# Sweet dreams to our dear Daisy Rose



## PrincessDi (Jun 8, 2009)

Daisy Rose has such a sweet sugar face. I'm so sorry that you lost your beautiful girl so soon. Keeping your broken hearts in our thoughts and prayers at this sad time.


----------



## HolDaisy (Jan 10, 2012)

So sorry that you are joining the forum under such sad circumstances after losing your precious Daisy Rose - such a beautiful girl. Lots of us here understand how you must be feeling  goldens are such special dogs that the pain is unbearable when they are gone. We lost our Daisy 2 years ago also to kidney failure so know what you've gone through. It sounds like your girl was a little ray of sunshine throughout her life bringing smiles to everyone she met. You and your family gave her a lovely life and must have so many wonderful memories of her. Feel free to share more stories/photos of your special girl, we'd love to hear more. 

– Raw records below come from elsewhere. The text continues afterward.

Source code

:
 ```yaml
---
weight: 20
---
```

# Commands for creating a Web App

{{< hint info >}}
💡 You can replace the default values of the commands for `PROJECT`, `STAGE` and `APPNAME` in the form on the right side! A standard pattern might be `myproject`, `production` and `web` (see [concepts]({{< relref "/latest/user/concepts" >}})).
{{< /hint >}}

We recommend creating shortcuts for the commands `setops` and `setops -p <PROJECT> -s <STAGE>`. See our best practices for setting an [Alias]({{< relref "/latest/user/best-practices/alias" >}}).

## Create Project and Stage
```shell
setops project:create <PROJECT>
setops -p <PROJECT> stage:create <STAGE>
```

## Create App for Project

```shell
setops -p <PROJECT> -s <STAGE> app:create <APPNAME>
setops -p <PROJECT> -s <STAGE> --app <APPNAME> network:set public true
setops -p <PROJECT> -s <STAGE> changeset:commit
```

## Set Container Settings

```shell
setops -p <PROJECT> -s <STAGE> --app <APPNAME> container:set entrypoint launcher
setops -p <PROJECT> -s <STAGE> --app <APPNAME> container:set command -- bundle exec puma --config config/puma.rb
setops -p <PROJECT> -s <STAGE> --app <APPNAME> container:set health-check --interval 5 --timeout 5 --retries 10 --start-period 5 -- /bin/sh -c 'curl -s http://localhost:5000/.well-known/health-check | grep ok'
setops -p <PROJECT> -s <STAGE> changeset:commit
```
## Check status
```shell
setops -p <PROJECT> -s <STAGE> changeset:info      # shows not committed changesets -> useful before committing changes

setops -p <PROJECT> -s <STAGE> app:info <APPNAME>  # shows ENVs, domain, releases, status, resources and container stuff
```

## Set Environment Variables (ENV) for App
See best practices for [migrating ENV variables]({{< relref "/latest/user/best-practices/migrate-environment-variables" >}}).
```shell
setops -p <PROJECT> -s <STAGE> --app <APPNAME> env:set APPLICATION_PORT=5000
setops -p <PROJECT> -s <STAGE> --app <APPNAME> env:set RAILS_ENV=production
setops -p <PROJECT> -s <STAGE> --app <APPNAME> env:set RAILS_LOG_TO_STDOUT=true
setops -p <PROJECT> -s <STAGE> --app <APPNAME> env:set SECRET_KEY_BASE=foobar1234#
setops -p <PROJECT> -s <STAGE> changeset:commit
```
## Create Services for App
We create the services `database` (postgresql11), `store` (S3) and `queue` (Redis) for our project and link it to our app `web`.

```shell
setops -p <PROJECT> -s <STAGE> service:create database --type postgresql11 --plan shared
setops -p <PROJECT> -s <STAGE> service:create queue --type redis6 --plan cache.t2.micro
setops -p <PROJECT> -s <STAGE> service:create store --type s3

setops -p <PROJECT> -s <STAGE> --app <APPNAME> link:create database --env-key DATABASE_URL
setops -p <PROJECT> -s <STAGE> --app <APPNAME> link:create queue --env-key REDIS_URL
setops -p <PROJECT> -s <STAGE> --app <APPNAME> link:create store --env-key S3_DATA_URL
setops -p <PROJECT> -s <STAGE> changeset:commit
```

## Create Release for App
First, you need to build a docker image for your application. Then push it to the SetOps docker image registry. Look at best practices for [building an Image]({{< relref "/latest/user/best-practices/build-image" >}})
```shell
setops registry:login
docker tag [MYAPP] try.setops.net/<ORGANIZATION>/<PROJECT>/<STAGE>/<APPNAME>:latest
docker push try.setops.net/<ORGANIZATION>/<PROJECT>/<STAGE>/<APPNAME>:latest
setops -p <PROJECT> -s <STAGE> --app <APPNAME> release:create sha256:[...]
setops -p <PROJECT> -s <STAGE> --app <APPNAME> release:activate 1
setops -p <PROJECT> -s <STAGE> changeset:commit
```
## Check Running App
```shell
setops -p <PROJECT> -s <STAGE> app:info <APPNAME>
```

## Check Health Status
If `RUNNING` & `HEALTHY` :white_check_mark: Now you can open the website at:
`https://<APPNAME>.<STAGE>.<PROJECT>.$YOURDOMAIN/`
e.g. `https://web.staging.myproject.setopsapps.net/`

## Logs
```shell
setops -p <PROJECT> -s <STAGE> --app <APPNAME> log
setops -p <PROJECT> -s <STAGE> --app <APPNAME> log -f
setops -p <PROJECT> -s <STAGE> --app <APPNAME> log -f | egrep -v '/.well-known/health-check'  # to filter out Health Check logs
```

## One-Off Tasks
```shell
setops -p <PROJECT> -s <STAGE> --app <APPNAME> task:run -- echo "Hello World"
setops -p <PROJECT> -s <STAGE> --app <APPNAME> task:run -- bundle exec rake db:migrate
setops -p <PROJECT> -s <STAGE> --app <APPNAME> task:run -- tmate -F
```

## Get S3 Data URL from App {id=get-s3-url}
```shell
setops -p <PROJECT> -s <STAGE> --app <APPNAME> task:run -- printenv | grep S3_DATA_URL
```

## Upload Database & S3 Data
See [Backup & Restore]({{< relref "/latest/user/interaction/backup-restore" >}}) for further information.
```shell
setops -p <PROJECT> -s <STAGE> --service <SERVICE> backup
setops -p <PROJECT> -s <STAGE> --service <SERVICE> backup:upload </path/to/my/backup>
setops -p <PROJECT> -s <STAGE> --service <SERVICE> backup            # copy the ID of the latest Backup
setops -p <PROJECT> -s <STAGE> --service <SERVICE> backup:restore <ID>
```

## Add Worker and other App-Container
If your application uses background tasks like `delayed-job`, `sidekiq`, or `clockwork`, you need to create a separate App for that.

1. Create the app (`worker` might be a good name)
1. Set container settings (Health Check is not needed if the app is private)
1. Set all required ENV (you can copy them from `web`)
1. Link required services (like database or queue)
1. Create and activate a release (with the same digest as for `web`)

It really is so tough and the emptiness without them is horrible. You gave her the final gift of love by freeing her from her pain and taking it on yourself. She will always live on in your heart and memories. Take care, we understand.


----------



## Pudden (Dec 28, 2008)

so sorry. Many hugs..


----------



## goldensmum (Oct 23, 2007)

So sorry for your loss of your beautiful girl. They leave behind a massive hole in our lives when they leave us, we lost Holly to kidney failure in 2008 so know some of the battle that you all had fought. I am sure that Daisy has made many new friends at the bridge where she will continue to watch over her family

Run free and sleep softly Daisy


----------



## desilu (Nov 2, 2006)

I am so sorry for your loss. It sounds as if your Daisy was an ambassador for the breed - what a sweet legacy to leave behind.


----------



## Brinkleythegolden (Jun 18, 2012)

I am so sorry for your loss of Daisy Rose. She had a wonderful life with you! Sweet dreams, pretty girl!


----------



## Goldens R Great (Aug 19, 2010)

I'm so sorry for your loss. That was a lovely post about your beautiful girl. It sounds like Daisy Rose had a wonderful life with you and was quite the little traveler.

I also lost two of my girls on the same day 11 years apart. 

Please know I'm thinking about you and your parents. It is so tough to lose our beloved pets/companions.


----------



## valibin (Jun 28, 2013)

I am so sorry for your loss. Daisy Rose had a wonderful life with you and your family. Beautiful tribute.


----------



## Karen519 (Aug 21, 2006)

*Daisy*

I am so very sorry to read about Daisy!
I know my Smooch and Snobear are with her and I've added her to the
2013 Golden Ret. Rainbow Bridge List!
http://www.goldenretrieverforum.com...-goldens-passed-2013-list-23.html#post3589513


----------



## CAROLINA MOM (May 12, 2009)

I am so sorry for your loss of Daisy Rose, what a beautiful girl she was. 

A very beautiful heartfelt tribute to your precious girl.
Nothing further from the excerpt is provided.